Training on ham does improve the FP rate.  But if I have to train it to
allow the forms of bulk advertising you want to see, then a single
classifier can't block those forms of advertising for anyone else.  In the
python.org context, the only community-accepted advertising is highly
specific to Python and Zope, so a single classifier works fine.  In the
context of my personal email, the only advertising I want to see is from the
companies I do business with, and I indeed needed to train carefully on
several examples each of marketing email from various *specific* financial
institutions, companies, and special-interest newsletters *I* like to see.
I've even trained it to accept "Joke of the Day" spam, because I often like
the jokes, despite that the rest of those spams are trying to sell me the
usual range of crap from human growth hormone to miracle diets.  You don't
want to see that stuff, and that I've trained my classifier to accept
marketing blurbs from Strong isn't going to help you get marketing blurbs
from Oppenheimer.

> 	You see, I do not have access to a large corpus of email from many
> different individuals.  All I have is my inbox, which is quite quirky
> indeed.

So start with that.

>  But I want to set up a hammie.py installation for a small
> workgroup, to see what kind of performance I get, and to monitor
> SpamBayes' performance changes over time (as it's trained to the small
> workgroup's incoming messages).

Then start with that.

> 	If I had a starter .db file that was trained against many emails
> from many different individuals, then I'd be able to get going.

Just start and see what happens.  You're simply not going to get a DB from
anyone trained on personal email, because there are too many clues about
individual identities in the database, including things like passwords and
account numbers, and email addresses of friends and relatives.

> Instead, I'm stuck wondering what process I should go through to try to
> collect a large corpus of email that will have its ham quirkies averaged
> away.

You don't need a large corpus; the system learns quickly; just start.

> 	But I know from reading test results here that many individuals
> have already taken the time and effort to do that.  So I am asking for
> someone to share that effort -- kind of like Open Source, except on
> SpamBayes training instead of code writing.

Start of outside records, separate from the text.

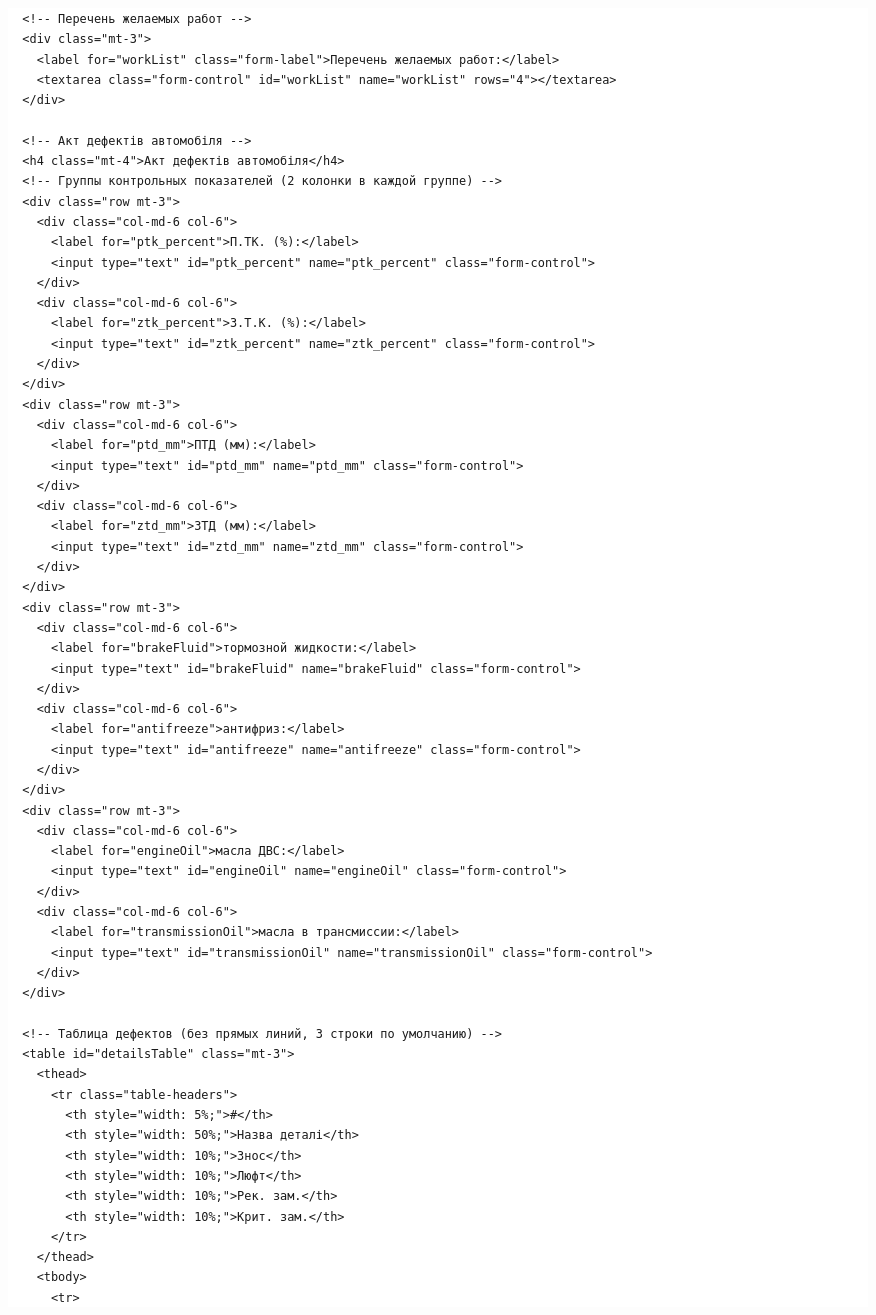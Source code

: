       <!-- Перечень желаемых работ -->
      <div class="mt-3">
        <label for="workList" class="form-label">Перечень желаемых работ:</label>
        <textarea class="form-control" id="workList" name="workList" rows="4"></textarea>
      </div>
      
      <!-- Акт дефектів автомобіля -->
      <h4 class="mt-4">Акт дефектів автомобіля</h4>
      <!-- Группы контрольных показателей (2 колонки в каждой группе) -->
      <div class="row mt-3">
        <div class="col-md-6 col-6">
          <label for="ptk_percent">П.ТК. (%):</label>
          <input type="text" id="ptk_percent" name="ptk_percent" class="form-control">
        </div>
        <div class="col-md-6 col-6">
          <label for="ztk_percent">З.Т.К. (%):</label>
          <input type="text" id="ztk_percent" name="ztk_percent" class="form-control">
        </div>
      </div>
      <div class="row mt-3">
        <div class="col-md-6 col-6">
          <label for="ptd_mm">ПТД (мм):</label>
          <input type="text" id="ptd_mm" name="ptd_mm" class="form-control">
        </div>
        <div class="col-md-6 col-6">
          <label for="ztd_mm">ЗТД (мм):</label>
          <input type="text" id="ztd_mm" name="ztd_mm" class="form-control">
        </div>
      </div>
      <div class="row mt-3">
        <div class="col-md-6 col-6">
          <label for="brakeFluid">тормозной жидкости:</label>
          <input type="text" id="brakeFluid" name="brakeFluid" class="form-control">
        </div>
        <div class="col-md-6 col-6">
          <label for="antifreeze">антифриз:</label>
          <input type="text" id="antifreeze" name="antifreeze" class="form-control">
        </div>
      </div>
      <div class="row mt-3">
        <div class="col-md-6 col-6">
          <label for="engineOil">масла ДВС:</label>
          <input type="text" id="engineOil" name="engineOil" class="form-control">
        </div>
        <div class="col-md-6 col-6">
          <label for="transmissionOil">масла в трансмиссии:</label>
          <input type="text" id="transmissionOil" name="transmissionOil" class="form-control">
        </div>
      </div>
      
      <!-- Таблица дефектов (без прямых линий, 3 строки по умолчанию) -->
      <table id="detailsTable" class="mt-3">
        <thead>
          <tr class="table-headers">
            <th style="width: 5%;">#</th>
            <th style="width: 50%;">Назва деталі</th>
            <th style="width: 10%;">Знос</th>
            <th style="width: 10%;">Люфт</th>
            <th style="width: 10%;">Рек. зам.</th>
            <th style="width: 10%;">Крит. зам.</th>
          </tr>
        </thead>
        <tbody>
          <tr>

I could give you a classifier trained on comp.lang.python traffic plus Bruce
G's 2002 spam collection.  Indeed, I used to make such a thing available on
SourceForge.  Few people bothered to try it, and those who did reported poor
results on their personal email, so I got rid of it.  I don't believe anyone
tried it in the context of corporate email.  I won't believe that you're
going to try it until you report that you've already started and are getting
poor results.